Lisa-Gaye: After being laid off, I wrote out all of my passions and that’s how I came up with [my company] Shakespeare Agency. It was all of the things that I loved to do under one umbrella. The pandemic pulled that out of me. I had a very large social media following, so I pitched to hotels that I would feature them on my blog and social media. This reignited my passion for travel. I took the rest of the year to refocus my brand to focus solely on being a content creator within the travel space.

Gabrielle
xoN: What have you learned about yourself during your time as an entrepreneur?
Randi: [I learned] the importance of my network and community that I created. When I was laid off I was still keeping those relationships with people that I used to work with. So it was easy for me to transition into social media management and I didn’t have to start from scratch.
Gabrielle: The biggest thing I learned about myself was my own personal identity as a Black lesbian and how much I had assimilated into straight and corporate culture and not being myself. Now, I feel comfortable and confident being my authentic self. Now, I'm not sacrificing anything else for my career. I have a full life. I have friends. I have a social life. And when you are happy and have a full quality of life, I feel like [I] can have more longevity in my career.
Lisa-Gaye: [I'm doing] the best that I've ever done. The discipline that I’m building within myself. Nobody is saying, ‘Oh you have to be at work at this time.’ There’s no boss saying, ‘Why are you late?’ But, if I’m laying in bed at 10 a.m. then it's me saying [to myself], 'Okay, Lisa, get up, it's time for you to start working!’ That’s all on me.
xoNecole: What mistakes do you want to help people avoid when leaving Corporate America?

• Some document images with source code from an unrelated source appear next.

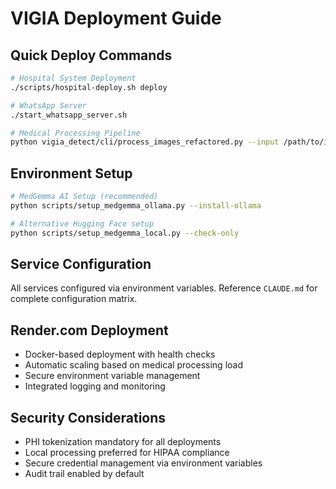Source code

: # VIGIA Deployment Guide

## Quick Deploy Commands
```bash
# Hospital System Deployment
./scripts/hospital-deploy.sh deploy

# WhatsApp Server
./start_whatsapp_server.sh

# Medical Processing Pipeline
python vigia_detect/cli/process_images_refactored.py --input /path/to/images
```

## Environment Setup
```bash
# MedGemma AI Setup (recommended)
python scripts/setup_medgemma_ollama.py --install-ollama

# Alternative Hugging Face setup
python scripts/setup_medgemma_local.py --check-only
```

## Service Configuration
All services configured via environment variables. Reference `CLAUDE.md` for complete configuration matrix.

## Render.com Deployment
- Docker-based deployment with health checks
- Automatic scaling based on medical processing load
- Secure environment variable management
- Integrated logging and monitoring

## Security Considerations
- PHI tokenization mandatory for all deployments
- Local processing preferred for HIPAA compliance
- Secure credential management via environment variables
- Audit trail enabled by default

Randi: You have to learn about the highs and lows of entrepreneurship. You have a fast season and a slow season and I started to learn that when you're self-employed the latter season hits hard. Don't get caught up on the lows, just keep going and don't stop. I’m glad I did.
Gabrielle: I think everyone should quit their job and just figure it out for a second. You will discover so much about yourself when you take a second to just focus on you. Your skill set will always be there. You can’t be afraid of what will happen when you bet on yourself.
Lisa-Gaye: When it comes to being an influencer the field is saturated and a lot of people suffer from imposter syndrome. There is nothing wrong with being an imposter but find out how to make it yours, how to make it better. If you go to the store, you see 10 million different brands of bread! But you are choosing the brand that you like because you like that particular flavor.
So be an imposter, but be the best imposter of yourself and add your own flair, your own flavor. Make the better bread. The bread that you want.

Lisa-Gaye Shakespeare
xoNecole: Will you ever return to your 9 to 5?
Randi: I wouldn’t go back to Corporate America. But I don’t mind working under someone. A lot of people try to get into this business saying, “I can't work under anyone.” That’s not necessarily the reason to start a business because you're always going to answer to somebody. Clients, brands, there’s always someone else involved.
Gabrielle: I went back! I really needed a break and I gave myself that. But, I realized I’m a corporate girl, [and] I enjoy the work that I do. I’m good at it and I really missed that side of myself. I have different sides of me and my whole identity is not Raw Honey or my queerness. A big side of me is business and that’s why I love having my career. Now I feel like my best self.
Lisa-Gaye: I really don’t. For right now, I love working for myself. It's gratifying, it's challenging, it's exciting. It’s a big deal for me to say I own my own business. That I am my own boss, and I'm a Black woman doing it.